葦原国大和幕府空軍第1航空団『彰義隊』第1中隊『ペンギン』

志村“Chase”良介二等空尉


 3日後に作戦を控え、良介は新しいF-2の操縦習熟に励んでいた。

 今日の訓練も終わり、一日の終わりを待つばかりか。


 と、考えていたが。

 訓練終わりのデブリーフィングのために隊舎へ向かう途中、久しい人影が良介の視界に入った。


「あれれ、千代ちゃんじゃないか」


 良介の言葉に、暗殺者が振り返った。


「おっ、しむすけぇ。久しぶりじゃん、元気だった?」


「もちろん、俺様はいつも元気いっぱいだ」


「だよね、聞くだけ無駄か」


「……それ、褒めてる?」


「さぁ、どうだろうねぇ……」


 挨拶と取り留めのない話題で会話を始めたが───

 葦原一の始末屋を自称する彼女が、要人護送の3日前に姿を現したのだ。

 良介が参加する作戦と、無関係ではないだろう。


「今日は仕事でここに?」


「そうそう。出張保守点検のお仕事でぇ~す」


 彼女の言う仕事や清掃は、暗殺や排除を意味している。

 出張保守点検ならば恐らく───護衛という意味なのだろう。


───うーん。隠語満載で実に暗殺者っぽい会話だぞ。


 お前は違うだろうに。

 いや、千代の言葉が事実なら幕府軍に寝返る口実なのだから、関係あるのか?


 良介と千代の関係がいまいちよくわからんので、私もどう表現すればいいのかわからん。


───少なくとも、良好な関係ではあるぞ。


 恐らく───そうなのだろう。


「じいいいいい……」


「な、なに?」


 脳内会議を繰り広げていると、千代がずいと距離を縮めて良介の顔を覗き込んだ。

 サトリである彼女は、常に他人の心を読みながらコミュニケーションを行っている。

 良介の心は読めないから、無言の真意を測りかねているのだろう。


「なにかんがえてるの?」


「うーん。俺と千代ちゃんの関係、かな?」


「そりゃもう、マブでしょ」


───古い表現だな……いや、こっちじゃ新しいのか?


 マブダチ、という表現は70年代後半に出現したとされている。

 日本ではそうだが、異世界である葦原は───

 微妙に技術や文化が異なっているため、断言が難しい。


「でも、それだけ?」


「今は、それだけかな?」


「うーん。残念だ……」


 千代が良介に懐いているように見えるのは、あくまで彼女にとって特殊な人間に映っているというだけの話だ。

 まさか、お前はそれ以上の関係を望んでいるのか?

 マジでこれ以上親しい女を増やすな、話がややこしくなる!


「ま、その辺は世博にかかってるってことで!」


「世博?」


「……まさかしむすけ、忘れてるって言わないよね?」


 そうだ。

 良介と千代は、一緒に世界博覧会のパビリオンを見て回るという約束を交わしているのだ。

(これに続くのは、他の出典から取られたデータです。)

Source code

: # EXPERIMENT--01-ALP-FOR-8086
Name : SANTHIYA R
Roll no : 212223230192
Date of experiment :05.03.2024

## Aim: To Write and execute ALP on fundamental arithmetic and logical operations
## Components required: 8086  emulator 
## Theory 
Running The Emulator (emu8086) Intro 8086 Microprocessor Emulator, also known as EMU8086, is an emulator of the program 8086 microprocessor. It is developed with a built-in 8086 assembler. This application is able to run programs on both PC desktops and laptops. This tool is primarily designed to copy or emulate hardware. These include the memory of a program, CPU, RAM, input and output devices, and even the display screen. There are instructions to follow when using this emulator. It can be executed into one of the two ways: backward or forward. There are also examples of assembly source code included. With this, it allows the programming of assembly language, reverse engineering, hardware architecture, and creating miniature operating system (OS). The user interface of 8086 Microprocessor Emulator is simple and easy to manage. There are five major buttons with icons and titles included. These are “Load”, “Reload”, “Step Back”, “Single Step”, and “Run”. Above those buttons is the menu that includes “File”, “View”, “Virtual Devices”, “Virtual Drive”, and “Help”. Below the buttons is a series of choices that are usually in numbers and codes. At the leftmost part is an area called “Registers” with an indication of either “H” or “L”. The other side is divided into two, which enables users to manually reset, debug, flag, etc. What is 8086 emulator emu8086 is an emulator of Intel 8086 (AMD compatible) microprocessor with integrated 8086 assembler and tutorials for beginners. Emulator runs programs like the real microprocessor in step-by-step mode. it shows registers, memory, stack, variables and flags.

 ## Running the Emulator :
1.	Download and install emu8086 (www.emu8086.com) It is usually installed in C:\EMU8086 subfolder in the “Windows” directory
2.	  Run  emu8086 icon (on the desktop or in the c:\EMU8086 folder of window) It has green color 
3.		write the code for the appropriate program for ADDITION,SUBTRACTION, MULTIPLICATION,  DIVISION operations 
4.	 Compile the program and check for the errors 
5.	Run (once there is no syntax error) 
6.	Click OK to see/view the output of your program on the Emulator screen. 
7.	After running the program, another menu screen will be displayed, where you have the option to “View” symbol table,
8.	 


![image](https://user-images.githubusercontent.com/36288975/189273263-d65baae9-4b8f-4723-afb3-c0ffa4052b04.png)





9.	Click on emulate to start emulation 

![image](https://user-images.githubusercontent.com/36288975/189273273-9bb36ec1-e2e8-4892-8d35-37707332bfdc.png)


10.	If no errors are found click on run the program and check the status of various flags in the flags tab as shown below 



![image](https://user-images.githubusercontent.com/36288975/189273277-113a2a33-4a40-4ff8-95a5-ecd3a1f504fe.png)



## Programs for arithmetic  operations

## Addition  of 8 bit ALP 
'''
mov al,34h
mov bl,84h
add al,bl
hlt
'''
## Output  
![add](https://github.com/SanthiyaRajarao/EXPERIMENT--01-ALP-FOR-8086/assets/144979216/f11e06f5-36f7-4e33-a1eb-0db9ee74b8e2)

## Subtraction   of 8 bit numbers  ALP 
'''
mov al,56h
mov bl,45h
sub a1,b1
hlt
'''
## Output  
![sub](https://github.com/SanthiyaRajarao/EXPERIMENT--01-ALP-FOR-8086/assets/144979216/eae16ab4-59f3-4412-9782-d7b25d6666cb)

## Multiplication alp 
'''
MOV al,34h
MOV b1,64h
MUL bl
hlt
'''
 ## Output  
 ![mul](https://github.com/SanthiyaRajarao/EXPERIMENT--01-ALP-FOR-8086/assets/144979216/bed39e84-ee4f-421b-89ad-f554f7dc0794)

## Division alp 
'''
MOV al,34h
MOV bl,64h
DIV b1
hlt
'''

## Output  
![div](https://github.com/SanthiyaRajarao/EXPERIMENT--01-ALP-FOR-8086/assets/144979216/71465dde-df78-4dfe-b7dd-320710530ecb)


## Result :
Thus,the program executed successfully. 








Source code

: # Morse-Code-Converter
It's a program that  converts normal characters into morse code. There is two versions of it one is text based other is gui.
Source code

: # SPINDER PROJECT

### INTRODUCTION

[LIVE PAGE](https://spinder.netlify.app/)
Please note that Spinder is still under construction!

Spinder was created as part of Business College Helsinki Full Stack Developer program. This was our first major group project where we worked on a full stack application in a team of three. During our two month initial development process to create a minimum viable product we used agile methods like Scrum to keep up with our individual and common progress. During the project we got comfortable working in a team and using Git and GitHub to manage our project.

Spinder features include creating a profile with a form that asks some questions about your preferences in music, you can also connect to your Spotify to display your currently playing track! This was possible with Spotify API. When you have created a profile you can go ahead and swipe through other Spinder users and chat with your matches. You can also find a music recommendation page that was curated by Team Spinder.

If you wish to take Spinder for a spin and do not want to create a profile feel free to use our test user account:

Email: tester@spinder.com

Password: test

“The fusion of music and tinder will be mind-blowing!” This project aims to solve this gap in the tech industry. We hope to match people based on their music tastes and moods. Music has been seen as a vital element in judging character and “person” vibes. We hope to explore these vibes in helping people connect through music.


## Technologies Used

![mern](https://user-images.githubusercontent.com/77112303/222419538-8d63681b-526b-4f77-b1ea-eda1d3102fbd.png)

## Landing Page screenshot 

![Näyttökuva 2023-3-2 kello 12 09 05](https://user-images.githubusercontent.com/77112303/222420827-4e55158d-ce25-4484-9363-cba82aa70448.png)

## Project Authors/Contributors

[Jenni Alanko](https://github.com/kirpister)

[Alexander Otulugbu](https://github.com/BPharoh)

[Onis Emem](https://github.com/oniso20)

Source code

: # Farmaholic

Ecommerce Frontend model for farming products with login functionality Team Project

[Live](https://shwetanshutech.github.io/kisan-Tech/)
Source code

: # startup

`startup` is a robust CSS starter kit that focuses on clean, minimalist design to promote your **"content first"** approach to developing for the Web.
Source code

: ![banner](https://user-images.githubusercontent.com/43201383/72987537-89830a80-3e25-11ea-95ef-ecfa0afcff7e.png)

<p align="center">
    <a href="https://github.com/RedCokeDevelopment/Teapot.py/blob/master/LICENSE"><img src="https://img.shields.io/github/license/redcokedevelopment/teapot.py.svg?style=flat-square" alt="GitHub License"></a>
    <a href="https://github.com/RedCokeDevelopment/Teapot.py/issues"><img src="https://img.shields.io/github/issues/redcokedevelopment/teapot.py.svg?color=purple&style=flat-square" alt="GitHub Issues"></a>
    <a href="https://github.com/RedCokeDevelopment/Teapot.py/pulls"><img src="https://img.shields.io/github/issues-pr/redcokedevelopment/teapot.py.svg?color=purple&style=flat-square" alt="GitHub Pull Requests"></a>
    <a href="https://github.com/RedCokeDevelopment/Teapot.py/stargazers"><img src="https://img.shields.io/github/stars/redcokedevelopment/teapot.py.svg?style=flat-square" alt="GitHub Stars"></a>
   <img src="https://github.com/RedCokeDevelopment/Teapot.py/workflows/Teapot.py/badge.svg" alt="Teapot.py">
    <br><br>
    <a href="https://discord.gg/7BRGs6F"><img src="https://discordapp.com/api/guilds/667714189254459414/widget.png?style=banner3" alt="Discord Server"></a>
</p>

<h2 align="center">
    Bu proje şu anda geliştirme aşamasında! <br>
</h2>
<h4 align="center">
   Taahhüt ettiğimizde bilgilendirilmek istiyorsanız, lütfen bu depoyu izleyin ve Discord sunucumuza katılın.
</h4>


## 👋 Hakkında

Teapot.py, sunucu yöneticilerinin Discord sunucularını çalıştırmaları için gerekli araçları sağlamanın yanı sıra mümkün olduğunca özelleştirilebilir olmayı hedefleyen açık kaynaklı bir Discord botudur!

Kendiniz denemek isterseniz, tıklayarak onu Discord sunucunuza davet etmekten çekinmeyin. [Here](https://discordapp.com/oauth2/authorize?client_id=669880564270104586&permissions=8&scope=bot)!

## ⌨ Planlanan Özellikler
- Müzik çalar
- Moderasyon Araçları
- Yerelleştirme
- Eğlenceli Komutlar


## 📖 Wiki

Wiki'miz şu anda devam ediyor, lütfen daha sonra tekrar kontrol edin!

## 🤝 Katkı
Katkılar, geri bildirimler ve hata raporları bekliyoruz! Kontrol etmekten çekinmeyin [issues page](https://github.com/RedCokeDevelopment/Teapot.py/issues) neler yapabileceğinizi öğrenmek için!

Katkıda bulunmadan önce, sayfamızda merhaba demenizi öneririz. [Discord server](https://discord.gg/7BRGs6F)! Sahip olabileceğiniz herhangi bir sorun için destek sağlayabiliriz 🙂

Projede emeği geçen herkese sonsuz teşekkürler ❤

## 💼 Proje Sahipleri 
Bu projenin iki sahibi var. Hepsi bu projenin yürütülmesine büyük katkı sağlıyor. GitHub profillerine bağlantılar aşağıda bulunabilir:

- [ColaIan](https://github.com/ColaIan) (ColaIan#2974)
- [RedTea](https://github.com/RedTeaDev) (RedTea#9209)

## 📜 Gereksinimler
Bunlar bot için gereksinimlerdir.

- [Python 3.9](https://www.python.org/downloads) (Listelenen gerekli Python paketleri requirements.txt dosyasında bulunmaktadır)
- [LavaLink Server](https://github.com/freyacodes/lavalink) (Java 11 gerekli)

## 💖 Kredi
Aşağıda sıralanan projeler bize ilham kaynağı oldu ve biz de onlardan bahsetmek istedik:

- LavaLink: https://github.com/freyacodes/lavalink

 何だかもうひとり、同じ約束をしたような気がするが───

 間違いなく、彼女の方が先約である。


「も、もちろん覚えてるぜ。一緒に回るのを楽しみにしてるよ」


「ならばよし! その時まで死なないでよ!」


「ああ、約束する」


 どうやら他に予定があるのだろう。

 千代は会話を終えると、足早に司令部の方へ向かっていった。


「……俺も、隊舎に行くか」


 と、彰義隊の隊舎へ足を向けると───


「ああ、いたいた。良介さん」


 良介のノリが非常に悪くなった。

 田中空軍歩兵である。

 男なので、良介のテンションはダダ下がりだ。


「……なに?」


「あ、相変わらず現金な人だなぁ……

それよりも、例の部屋までお越しください」


 その口調から、良介はいつものパターンだと察した。

 これからデブリーフィングがあるのだが───


「もちろん、会議は後回しです。

お忙しい方なので、時間が貴重です」


「ああ。俺も、あの子の時間は大切にしてあげたいからね」


 というわけで、良介は既に姿の見えなくなった千代の後を追う形になった。

 司令部に正面玄関から入り、施設の奥まった窓のない部屋へ向かい───


 黒電話と一対一(サシ)で向かい合った。


「現公ちゃん、一体何者なんだろう?」


 政府側の隠密にその身柄を狙われ、軍に匿われている良介と電話越しとはいえ接触出来る地位の人間。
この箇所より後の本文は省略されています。